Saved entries
-------

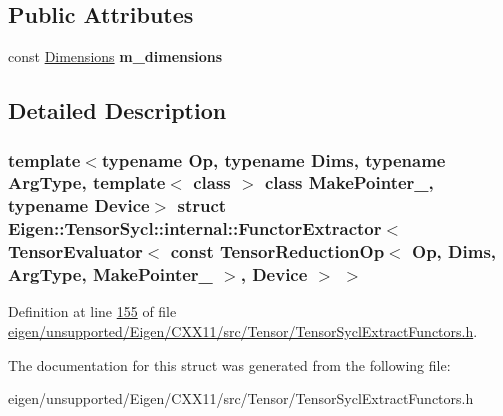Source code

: \subsection*{Public Attributes}
\begin{DoxyCompactItemize}
\item 
\mbox{\label{struct_eigen_1_1_tensor_sycl_1_1internal_1_1_functor_extractor_3_01_tensor_evaluator_3_01const_08e46bb7792b8f07bb791a4ece83b9c3b_af45d751ba2a845d695661bc0d9116210}} 
const \hyperlink{class_eigen_1_1internal_1_1_tensor_lazy_evaluator_writable}{Dimensions} {\bfseries m\+\_\+dimensions}
\end{DoxyCompactItemize}


\subsection{Detailed Description}
\subsubsection*{template$<$typename Op, typename Dims, typename Arg\+Type, template$<$ class $>$ class Make\+Pointer\+\_\+, typename Device$>$\newline
struct Eigen\+::\+Tensor\+Sycl\+::internal\+::\+Functor\+Extractor$<$ Tensor\+Evaluator$<$ const Tensor\+Reduction\+Op$<$ Op, Dims, Arg\+Type, Make\+Pointer\+\_\+ $>$, Device $>$ $>$}



Definition at line \hyperlink{eigen_2unsupported_2_eigen_2_c_x_x11_2src_2_tensor_2_tensor_sycl_extract_functors_8h_source_l00155}{155} of file \hyperlink{eigen_2unsupported_2_eigen_2_c_x_x11_2src_2_tensor_2_tensor_sycl_extract_functors_8h_source}{eigen/unsupported/\+Eigen/\+C\+X\+X11/src/\+Tensor/\+Tensor\+Sycl\+Extract\+Functors.\+h}.



The documentation for this struct was generated from the following file\+:\begin{DoxyCompactItemize}
\item 
eigen/unsupported/\+Eigen/\+C\+X\+X11/src/\+Tensor/\+Tensor\+Sycl\+Extract\+Functors.\+h\end{DoxyCompactItemize}
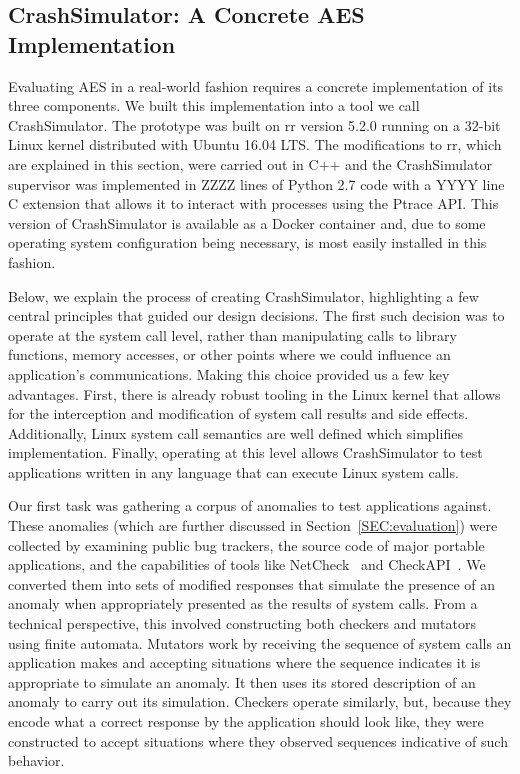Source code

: \subsection{CrashSimulator: A Concrete AES Implementation}
\label{SUBSEC:ApproachCrashSim}
Evaluating AES in a real-world fashion requires a
concrete implementation of its three components.
We built this implementation into a tool we call CrashSimulator.  The
prototype was built on rr version 5.2.0 running on a 32-bit Linux kernel
distributed with Ubuntu 16.04 LTS.  The modifications to rr, which are
explained in this section, were carried out in C++ and the CrashSimulator
supervisor was implemented in ZZZZ lines of Python 2.7 code with a YYYY
line C extension that allows it to interact with processes using the Ptrace
API.
This version of CrashSimulator is available as a Docker container and,
due to some operating system configuration being necessary, is most easily
installed in this fashion.

Below, we explain the process of creating CrashSimulator, highlighting a
few central principles that guided our design decisions. The first such
decision was to operate at the system call level, rather than manipulating
calls to library functions, memory accesses, or other points where we could
influence an application's communications. Making this choice provided us a
few key advantages. First, there is already robust tooling in the Linux
kernel that allows for the interception and modification of system call
results and side effects. Additionally, Linux system call semantics are
well defined which simplifies implementation. Finally, operating at this
level allows CrashSimulator to test applications written in any language
that can execute Linux system calls.

Our first task was
gathering a corpus of anomalies to test applications
against.  These anomalies (which are further discussed
in Section~\ref{SEC:evaluation})
were collected by examining public bug trackers,
the source code of major portable applications, and the capabilities of
tools like NetCheck~\cite{Zhuang_NSDI_2014}
and CheckAPI~\cite{rasley2015detecting}.
We converted them
into sets of modified responses
that simulate the presence of an anomaly when
appropriately presented as the results of system calls.
From a technical perspective,
this involved constructing
both checkers and mutators using finite automata.
Mutators work by receiving the sequence of system calls
an application makes and accepting situations where the sequence indicates
it is appropriate to simulate an anomaly.
It then uses its stored
description of an anomaly
to carry out its simulation.
Checkers operate similarly,
but, because they encode what a
correct response by the application should look like,
they were constructed
to accept situations where they observed sequences indicative of such
behavior.


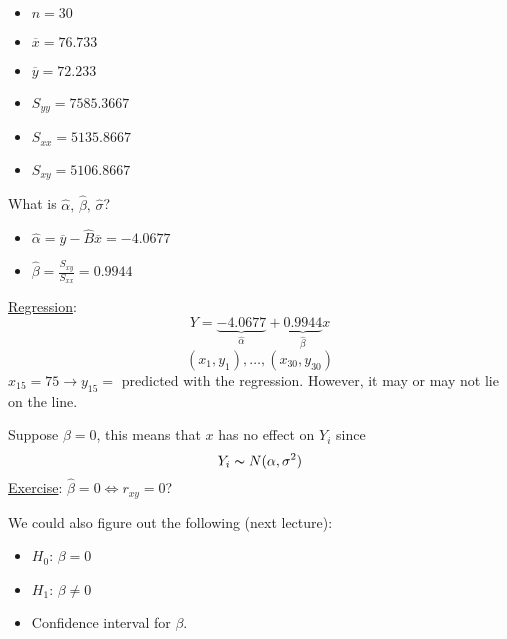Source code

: \begin{exbox}
    \begin{example} $ \; $
        \begin{itemize}
            \item $ n=30 $
            \item $ \overline{x}=76.733 $
            \item $ \overline{y}=72.233 $
            \item $ S_{yy}=7585.3667 $
            \item $ S_{xx}=5135.8667 $
            \item $ S_{xy}=5106.8667 $
        \end{itemize}
        What is $ \hat{\alpha},\,\hat{\beta},\,\hat{\sigma} $?
        \begin{itemize}
            \item $ \hat{\alpha}=\overline{y}-\hat{B}\overline{x}=-4.0677 $
            \item $ \hat{\beta}=\frac{S_{xy}}{S_{xx}}=0.9944 $
        \end{itemize}
        \underline{Regression}:
        \[ Y=\underbrace{-4.0677}_{\hat{\alpha}}+\underbrace{0.9944}_{\hat{\beta}}x \]
        \[ (x_1,y_1),\ldots ,(x_{30},y_{30}) \]
        $ x_{15}=75 \rightarrow y_{15}= $ predicted with the regression. However, it may or may not lie
        on the line.

        Suppose $ \beta=0 $, this means that $ x $ has no effect on $ Y_i $ since
        \[ Y_i \thicksim N(\alpha,\sigma^2) \]
        \underline{Exercise}: $ \hat{\beta}=0\iff r_{xy}=0 $?

        We could also figure out the following (next lecture):
        \begin{itemize}
            \item $ H_0 $: $ \beta=0 $
            \item $ H_1 $: $ \beta\neq 0 $
            \item Confidence interval for $ \beta $.
        \end{itemize}
    \end{example}
\end{exbox}
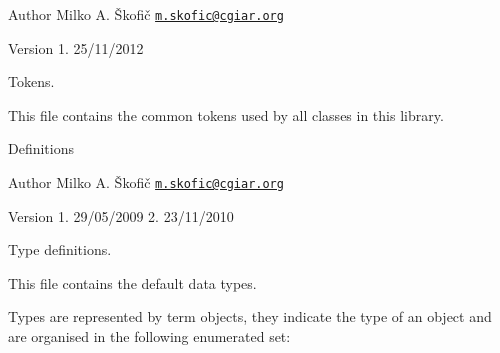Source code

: \begin{DoxyAuthor}{Author}
Milko A. Škofič \href{mailto:m.skofic@cgiar.org}{\tt m.\-skofic@cgiar.\-org} 
\end{DoxyAuthor}
\begin{DoxyVersion}{Version}
1. 25/11/2012
\end{DoxyVersion}
Tokens.

This file contains the common tokens used by all classes in this library.

Definitions

\begin{DoxyAuthor}{Author}
Milko A. Škofič \href{mailto:m.skofic@cgiar.org}{\tt m.\-skofic@cgiar.\-org} 
\end{DoxyAuthor}
\begin{DoxyVersion}{Version}
1. 29/05/2009 2. 23/11/2010
\end{DoxyVersion}
Type definitions.

This file contains the default data types.

Types are represented by term objects, they indicate the type of an object and are organised in the following enumerated set\-:


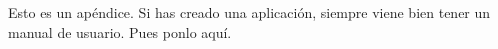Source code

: \documentclass[a4paper, 12pt]{book}
\begin{document}
Esto es un apéndice.
Si has creado una aplicación, siempre viene bien tener un manual de usuario.
Pues ponlo aquí.


\cleardoublepage


\nocite{*}
\end{document}
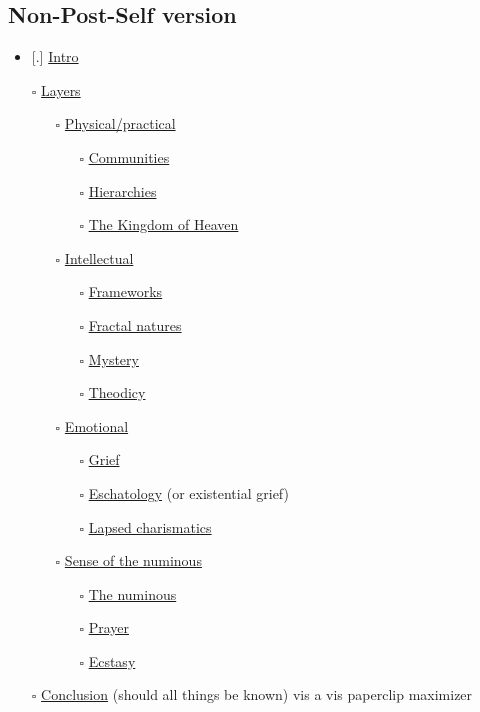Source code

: \hypertarget{non-post-self-version}{%
\subsection{Non-Post-Self version}\label{non-post-self-version}}

\begin{itemize}
\tightlist
\item
  {[}.{]} \href{mfa/intro}{Intro}
\item[$\square$]
  \href{mfa/layers}{Layers}

  \begin{itemize}
  \tightlist
  \item[$\square$]
    \href{mfa/section-practical}{Physical/practical}

    \begin{itemize}
    \tightlist
    \item[$\square$]
      \href{mfa/communities}{Communities}
    \item[$\square$]
      \href{mfa/hierarchies}{Hierarchies}
    \item[$\square$]
      \href{mfa/kingdom}{The Kingdom of Heaven}
    \end{itemize}
  \item[$\square$]
    \href{mfa/section-intellectual}{Intellectual}

    \begin{itemize}
    \tightlist
    \item[$\square$]
      \href{mfa/frameworks}{Frameworks}
    \item[$\square$]
      \href{mfa/fractal}{Fractal natures}
    \item[$\square$]
      \href{mfa/mystery}{Mystery}
    \item[$\square$]
      \href{mfa/theodicy}{Theodicy}
    \end{itemize}
  \item[$\square$]
    \href{mfa/section-emotional}{Emotional}

    \begin{itemize}
    \tightlist
    \item[$\square$]
      \href{mfa/grief}{Grief}
    \item[$\square$]
      \href{mfa/eschatology}{Eschatology} (or existential grief)
    \item[$\square$]
      \href{mfa/charismatics}{Lapsed charismatics}
    \end{itemize}
  \item[$\square$]
    \href{mfa/section-numinous}{Sense of the numinous}

    \begin{itemize}
    \tightlist
    \item[$\square$]
      \href{mfa/numinous}{The numinous}
    \item[$\square$]
      \href{mfa/prayer}{Prayer}
    \item[$\square$]
      \href{mfa/ecstasy}{Ecstasy}
    \end{itemize}
  \end{itemize}
\item[$\square$]
  \href{mfa/conclusion}{Conclusion} (should all things be known) vis a vis paperclip maximizer
\end{itemize}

-------

- _How to complete this task_:
Copy out only the lines above from the one with "influence an application's" to the one with "kernel that allows", inclusive, exactly as they stand.

- _Exercise solution_:
influence an application's communications. Making this choice provided us a
few key advantages. First, there is already robust tooling in the Linux
kernel that allows for the interception and modification of system call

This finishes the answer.